The underlooked Alfa Romeo Stelvio appears to be getting an update in its final years.
The facelifted model could be revealed this year, and a corresponding facelift of the related Giulia is possible.
There’s some camouflage on the grille, but the bulk of the changes seem to be localised to the headlights.
They have a more aggressive look, with LED daytime running lights styled to give the appearance of three lighting elements per side like on the new Tonale.
The three-element headlight layout has also been used on past Alfas like the SZ, Brera, and 159.
It’s likely they have switched to matrix LED technology like the Tonale, or at least LEDs. The current Stelvio uses increasingly uncommon bi-xenon headlights, albeit with clever active cornering lighting.
The front bumper appears unchanged, apart from potentially restyled air intakes.
We can also make out a new wheel design, though there are no images of the side and rear. Restyled tail lights, again in the vein of the Tonale, seem likely.

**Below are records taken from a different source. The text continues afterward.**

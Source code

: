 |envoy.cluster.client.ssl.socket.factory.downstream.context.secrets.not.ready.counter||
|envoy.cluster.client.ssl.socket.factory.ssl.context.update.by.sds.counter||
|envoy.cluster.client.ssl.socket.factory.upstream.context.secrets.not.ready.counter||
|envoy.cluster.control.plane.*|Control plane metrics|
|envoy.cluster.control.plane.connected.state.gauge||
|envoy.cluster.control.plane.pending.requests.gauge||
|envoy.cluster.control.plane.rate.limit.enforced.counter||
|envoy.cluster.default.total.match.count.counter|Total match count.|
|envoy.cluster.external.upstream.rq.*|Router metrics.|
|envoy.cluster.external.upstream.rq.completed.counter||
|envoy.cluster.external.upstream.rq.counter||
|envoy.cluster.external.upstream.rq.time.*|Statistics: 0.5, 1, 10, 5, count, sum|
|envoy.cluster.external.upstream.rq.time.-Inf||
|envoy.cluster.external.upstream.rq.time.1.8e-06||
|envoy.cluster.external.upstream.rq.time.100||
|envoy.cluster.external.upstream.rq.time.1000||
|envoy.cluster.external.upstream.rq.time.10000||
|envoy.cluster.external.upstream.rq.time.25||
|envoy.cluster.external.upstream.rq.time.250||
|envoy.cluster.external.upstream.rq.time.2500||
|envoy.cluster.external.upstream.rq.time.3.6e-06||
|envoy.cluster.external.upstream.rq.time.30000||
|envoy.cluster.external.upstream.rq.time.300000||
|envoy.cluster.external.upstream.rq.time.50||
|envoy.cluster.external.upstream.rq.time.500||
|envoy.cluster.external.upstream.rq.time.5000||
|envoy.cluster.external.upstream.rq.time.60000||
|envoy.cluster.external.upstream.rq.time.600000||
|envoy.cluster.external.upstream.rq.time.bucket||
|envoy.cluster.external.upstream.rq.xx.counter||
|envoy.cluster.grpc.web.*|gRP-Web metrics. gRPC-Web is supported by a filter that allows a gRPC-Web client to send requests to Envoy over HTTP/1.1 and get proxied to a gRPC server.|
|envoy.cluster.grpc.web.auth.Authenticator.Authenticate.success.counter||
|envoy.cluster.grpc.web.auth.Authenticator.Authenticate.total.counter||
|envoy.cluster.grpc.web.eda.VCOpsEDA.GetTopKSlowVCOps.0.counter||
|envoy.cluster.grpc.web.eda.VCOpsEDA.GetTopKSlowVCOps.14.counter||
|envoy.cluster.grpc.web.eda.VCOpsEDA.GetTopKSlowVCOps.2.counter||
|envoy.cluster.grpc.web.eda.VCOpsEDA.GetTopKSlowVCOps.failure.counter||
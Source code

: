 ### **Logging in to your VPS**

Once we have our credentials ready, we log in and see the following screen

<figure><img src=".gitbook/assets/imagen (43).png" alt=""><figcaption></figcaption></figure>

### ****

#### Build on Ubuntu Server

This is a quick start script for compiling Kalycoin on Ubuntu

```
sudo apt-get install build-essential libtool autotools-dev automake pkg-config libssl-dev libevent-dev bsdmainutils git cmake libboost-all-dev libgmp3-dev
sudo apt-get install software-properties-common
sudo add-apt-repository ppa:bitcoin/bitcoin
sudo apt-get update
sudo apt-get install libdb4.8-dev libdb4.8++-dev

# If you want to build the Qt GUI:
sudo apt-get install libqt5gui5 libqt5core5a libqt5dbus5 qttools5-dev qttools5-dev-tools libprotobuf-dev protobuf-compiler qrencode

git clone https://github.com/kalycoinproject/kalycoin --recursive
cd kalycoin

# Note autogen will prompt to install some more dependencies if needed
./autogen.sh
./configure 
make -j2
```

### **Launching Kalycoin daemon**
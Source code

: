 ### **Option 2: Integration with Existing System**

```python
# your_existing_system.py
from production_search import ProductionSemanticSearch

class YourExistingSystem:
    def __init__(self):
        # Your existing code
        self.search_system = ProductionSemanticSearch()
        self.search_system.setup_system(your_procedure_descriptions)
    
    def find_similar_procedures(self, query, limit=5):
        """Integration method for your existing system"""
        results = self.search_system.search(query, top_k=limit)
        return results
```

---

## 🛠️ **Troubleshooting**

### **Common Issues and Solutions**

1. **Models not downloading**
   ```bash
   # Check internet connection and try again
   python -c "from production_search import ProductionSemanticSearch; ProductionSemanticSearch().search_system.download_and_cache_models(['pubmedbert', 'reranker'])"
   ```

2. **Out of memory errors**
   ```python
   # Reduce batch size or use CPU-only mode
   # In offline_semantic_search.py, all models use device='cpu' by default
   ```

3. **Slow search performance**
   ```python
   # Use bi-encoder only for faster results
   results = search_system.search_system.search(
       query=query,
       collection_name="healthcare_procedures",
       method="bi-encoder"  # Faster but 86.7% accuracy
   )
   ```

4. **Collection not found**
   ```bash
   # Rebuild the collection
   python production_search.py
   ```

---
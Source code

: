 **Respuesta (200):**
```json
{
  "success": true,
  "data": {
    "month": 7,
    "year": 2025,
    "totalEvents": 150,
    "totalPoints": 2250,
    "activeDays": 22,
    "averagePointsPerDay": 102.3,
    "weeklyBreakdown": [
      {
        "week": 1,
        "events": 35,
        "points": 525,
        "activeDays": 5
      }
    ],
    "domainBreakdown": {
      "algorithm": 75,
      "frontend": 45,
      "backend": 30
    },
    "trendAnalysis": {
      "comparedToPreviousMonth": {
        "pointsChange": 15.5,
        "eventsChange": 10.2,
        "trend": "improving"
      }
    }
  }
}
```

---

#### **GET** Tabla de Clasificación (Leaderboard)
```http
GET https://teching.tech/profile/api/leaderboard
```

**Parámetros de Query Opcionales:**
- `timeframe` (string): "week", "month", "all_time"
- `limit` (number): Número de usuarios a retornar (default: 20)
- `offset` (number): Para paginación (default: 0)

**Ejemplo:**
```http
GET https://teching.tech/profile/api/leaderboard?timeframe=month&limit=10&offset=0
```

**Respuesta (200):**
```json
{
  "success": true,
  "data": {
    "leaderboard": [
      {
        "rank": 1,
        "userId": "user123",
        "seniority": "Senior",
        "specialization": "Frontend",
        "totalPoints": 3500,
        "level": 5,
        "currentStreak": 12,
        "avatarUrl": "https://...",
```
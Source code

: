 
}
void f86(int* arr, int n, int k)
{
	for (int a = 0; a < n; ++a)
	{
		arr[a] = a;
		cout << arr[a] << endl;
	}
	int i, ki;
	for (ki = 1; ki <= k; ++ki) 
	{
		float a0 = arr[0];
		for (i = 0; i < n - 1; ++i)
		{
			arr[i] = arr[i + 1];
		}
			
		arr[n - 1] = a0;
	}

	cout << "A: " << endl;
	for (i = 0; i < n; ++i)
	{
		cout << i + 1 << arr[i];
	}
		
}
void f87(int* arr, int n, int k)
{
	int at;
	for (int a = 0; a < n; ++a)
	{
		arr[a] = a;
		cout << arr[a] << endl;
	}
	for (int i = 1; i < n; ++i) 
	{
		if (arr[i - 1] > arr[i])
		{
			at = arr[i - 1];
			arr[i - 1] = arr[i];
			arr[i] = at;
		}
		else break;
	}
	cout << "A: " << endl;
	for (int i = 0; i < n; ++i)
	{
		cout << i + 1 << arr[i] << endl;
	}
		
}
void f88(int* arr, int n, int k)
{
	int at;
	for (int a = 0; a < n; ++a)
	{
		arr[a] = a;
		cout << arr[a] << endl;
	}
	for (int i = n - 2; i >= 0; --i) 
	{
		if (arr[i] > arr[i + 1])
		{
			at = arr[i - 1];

The Stelvio, along with its Giulia sedan sibling, received an interior update for 2021 that included upgraded infotainment, a restyled centre console, and more premium materials.
It’s unclear if there’ll be any subsequent changes to the interior, such as the adoption of a digital instrument cluster.
It’s also unclear if the Stelvio will receive any changes under the bonnet.
The current engine range consists of turbocharged 2.0-litre four-cylinder and twin-turbo 2.9-litre V6 petrol engines, with a 2.2-litre turbo-diesel four-cylinder engine still available in Europe.
There are no electrified engines of any sort available in the Stelvio.
With the introduction of the Tonale and the planned introduction of an even smaller SUV, possibly called the Brennero, the Stelvio will go from being Alfa Romeo’s only SUV to being its flagship SUV.
Fellow Stellantis brand Maserati has borrowed the Stelvio’s Giorgio platform for its new Grecale, which will offer a mild-hybrid turbocharged four-cylinder engine and a detuned version of the MC20 supercar’s twin-turbocharged 3.0-litre V6.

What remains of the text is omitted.